In the data below, locate each line with the word "Phase" and list it.

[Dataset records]
========================================================================

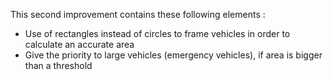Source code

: This second improvement contains these following elements : 

- Use of rectangles instead of circles to frame vehicles in order to calculate an accurate area
- Give the priority to large vehicles (emergency vehicles), if area is bigger than a threshold 
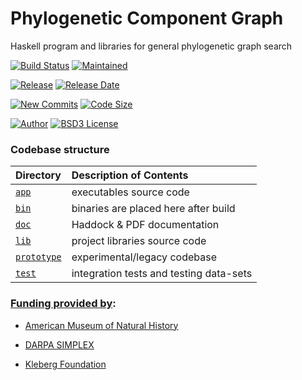# Phylogenetic Component Graph

Haskell program and libraries for general phylogenetic graph search

[![Build Status][   travis-img]][   travis-ref]
[![Maintained  ][ maintain-img]][ maintain-ref]

[![Release     ][  release-img]][latest-release]
[![Release Date][ tag-date-img]][latest-release]

[![New Commits ][  commits-img]][  commits-ref]
[![Code Size   ][code-size-img]][code-size-ref]

[![Author      ][   author-img]][   author-ref]
[![BSD3 License][  license-img]][  license-ref]

### Codebase structure

| Directory         | Description of Contents
|:----------------- |:--------------------------------------- |
| [`app`      ][d0] | executables source code                 |
| [`bin`      ][d1] | binaries are placed here after build    |
| [`doc`      ][d2] | Haddock & PDF documentation             |
| [`lib`      ][d3] | project libraries source code           |
| [`prototype`][d4] | experimental/legacy codebase            |
| [`test`     ][d5] | integration tests and testing data-sets |

### [Funding provided by][f0]:

  * [American Museum of Natural History][f1]

  * [DARPA SIMPLEX][f2]

  * [Kleberg Foundation][f3]

[d0]: https://github.com/amnh/PCG/tree/master/app
[d1]: https://github.com/amnh/PCG/tree/master/bin
[d2]: https://github.com/amnh/PCG/tree/master/doc
[d3]: https://github.com/amnh/PCG/tree/master/lib
[d4]: https://github.com/amnh/PCG/tree/master/prototype
[d5]: https://github.com/amnh/PCG/tree/master/test

[f0]: https://github.com/amnh/PCG/blob/master/FUNDING.md
[f1]: https://www.amnh.org/our-research/computational-sciences
[f2]: https://www.darpa.mil/program/simplifying-complexity-in-scientific-discovery
[f3]: http://www.klebergfoundation.org/

[latest-release]: https://github.com/amnh/PCG/releases/latest

[   author-img]: https://img.shields.io/badge/author-Ward%20Wheeler-blue.svg?color=134EA2
[   author-ref]: https://www.amnh.org/research/staff-directory/ward-wheeler
[  license-img]: https://img.shields.io/badge/license-BSD3-blue.svg?color=134EA2
[  license-ref]: https://github.com/amnh/PCG/blob/master/LICENSE
[   travis-img]: https://travis-ci.org/amnh/PCG.svg?branch=master
[   travis-ref]: https://travis-ci.org/amnh/PCG
[code-size-img]: https://img.shields.io/github/languages/code-size/amnh/PCG.svg?style=popout&color=yellowgreen
[code-size-ref]: https://github.com/amnh/PCG/archive/master.zip
[  commits-img]: https://img.shields.io/github/commits-since/amnh/PCG/0.2.0.svg?style=popout&color=yellowgreen
[  commits-ref]: https://github.com/amnh/PCG/commits/master
[  release-img]: https://img.shields.io/github/release-pre/amnh/PCG.svg?style=popout&color=orange
[ tag-date-img]: https://img.shields.io/github/release-date-pre/amnh/PCG.svg?style=popout&color=orange

[ maintain-img]: https://img.shields.io/maintenance/yes/2019.svg?style=popout
[ maintain-ref]: https://github.com/amnh/PCG/graphs/contributors

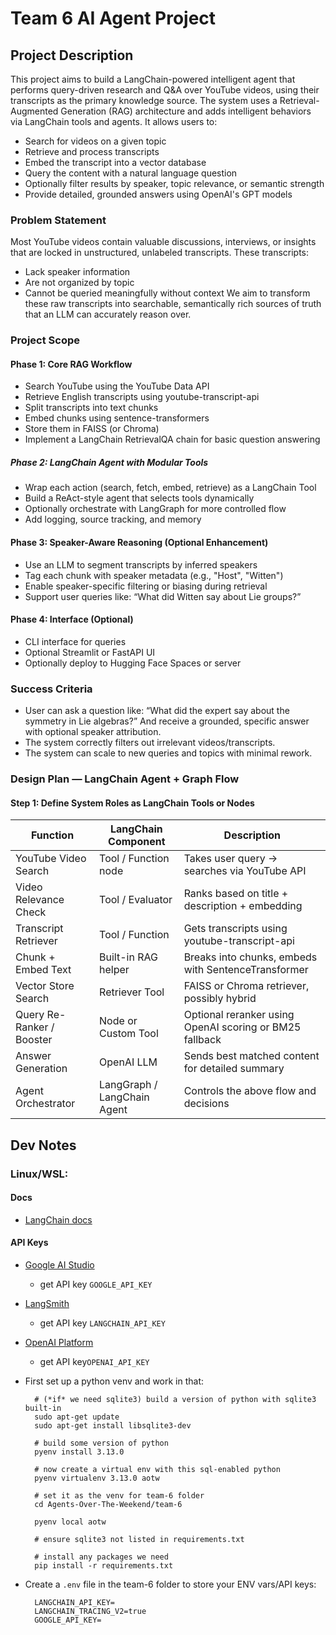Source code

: # Team 6 AI Agent Project

## Project Description
This project aims to build a LangChain-powered intelligent agent that performs query-driven research and Q&A over YouTube videos, using their transcripts as the primary knowledge source.
The system uses a Retrieval-Augmented Generation (RAG) architecture and adds intelligent behaviors via LangChain tools and agents. It allows users to:
- Search for videos on a given topic
- Retrieve and process transcripts
- Embed the transcript into a vector database
- Query the content with a natural language question
- Optionally filter results by speaker, topic relevance, or semantic strength
- Provide detailed, grounded answers using OpenAI's GPT models

### Problem Statement
Most YouTube videos contain valuable discussions, interviews, or insights that are locked in unstructured, unlabeled transcripts. These transcripts:
- Lack speaker information
- Are not organized by topic
- Cannot be queried meaningfully without context
We aim to transform these raw transcripts into searchable, semantically rich sources of truth that an LLM can accurately reason over.

### Project Scope
#### Phase 1: Core RAG Workflow
- Search YouTube using the YouTube Data API
- Retrieve English transcripts using youtube-transcript-api
- Split transcripts into text chunks
- Embed chunks using sentence-transformers
- Store them in FAISS (or Chroma)
- Implement a LangChain RetrievalQA chain for basic question answering
##### Phase 2: LangChain Agent with Modular Tools
- Wrap each action (search, fetch, embed, retrieve) as a LangChain Tool
- Build a ReAct-style agent that selects tools dynamically
- Optionally orchestrate with LangGraph for more controlled flow
- Add logging, source tracking, and memory
#### Phase 3: Speaker-Aware Reasoning (Optional Enhancement)
- Use an LLM to segment transcripts by inferred speakers
- Tag each chunk with speaker metadata (e.g., "Host", "Witten")
- Enable speaker-specific filtering or biasing during retrieval
- Support user queries like: “What did Witten say about Lie groups?”
#### Phase 4: Interface (Optional)
- CLI interface for queries
- Optional Streamlit or FastAPI UI
- Optionally deploy to Hugging Face Spaces or server

### Success Criteria
- User can ask a question like:
“What did the expert say about the symmetry in Lie algebras?”
And receive a grounded, specific answer with optional speaker attribution.
- The system correctly filters out irrelevant videos/transcripts.
- The system can scale to new queries and topics with minimal rework.

### Design Plan — LangChain Agent + Graph Flow
#### Step 1: Define System Roles as LangChain Tools or Nodes
| Function |	LangChain Component	| Description |
|----------|----------------------|-------------|
|YouTube Video Search	|Tool / Function node|	Takes user query → searches via YouTube API|
|Video Relevance Check|	Tool / Evaluator	|Ranks based on title + description + embedding |similarity|
|Transcript Retriever|	Tool / Function|	Gets transcripts using youtube-transcript-api|
|Chunk + Embed Text|	Built-in RAG helper|	Breaks into chunks, embeds with SentenceTransformer|
|Vector Store Search|	Retriever Tool|	FAISS or Chroma retriever, possibly hybrid|
|Query Re-Ranker / Booster	|Node or Custom Tool	|Optional reranker using OpenAI scoring or BM25 fallback|
|Answer Generation	|OpenAI LLM|	Sends best matched content for detailed summary|
|Agent Orchestrator	|LangGraph / LangChain Agent|	Controls the above flow and decisions|


## Dev Notes

### Linux/WSL:

#### Docs
- [LangChain docs](https://python.langchain.com/docs/introduction/)
#### API Keys
- [Google AI Studio](https://aistudio.google.com/prompts/new_chat)
  - get API key `GOOGLE_API_KEY`

- [LangSmith](https://smith.langchain.com/)
  - get API key `LANGCHAIN_API_KEY`

- [OpenAI Platform](https://platform.openai.com/docs/overview)
  - get API key`OPENAI_API_KEY`
  
- First set up a python venv and work in that:

        # (*if* we need sqlite3) build a version of python with sqlite3 built-in 
        sudo apt-get update
        sudo apt-get install libsqlite3-dev

        # build some version of python
        pyenv install 3.13.0

        # now create a virtual env with this sql-enabled python
        pyenv virtualenv 3.13.0 aotw

        # set it as the venv for team-6 folder
        cd Agents-Over-The-Weekend/team-6

        pyenv local aotw
        
        # ensure sqlite3 not listed in requirements.txt
        
        # install any packages we need
        pip install -r requirements.txt

- Create a `.env` file in the team-6 folder to store your ENV vars/API keys:

        LANGCHAIN_API_KEY=
        LANGCHAIN_TRACING_V2=true
        GOOGLE_API_KEY=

========================================================================

RESULT
#### Phase 1: Core RAG Workflow
##### Phase 2: LangChain Agent with Modular Tools
#### Phase 3: Speaker-Aware Reasoning (Optional Enhancement)
#### Phase 4: Interface (Optional)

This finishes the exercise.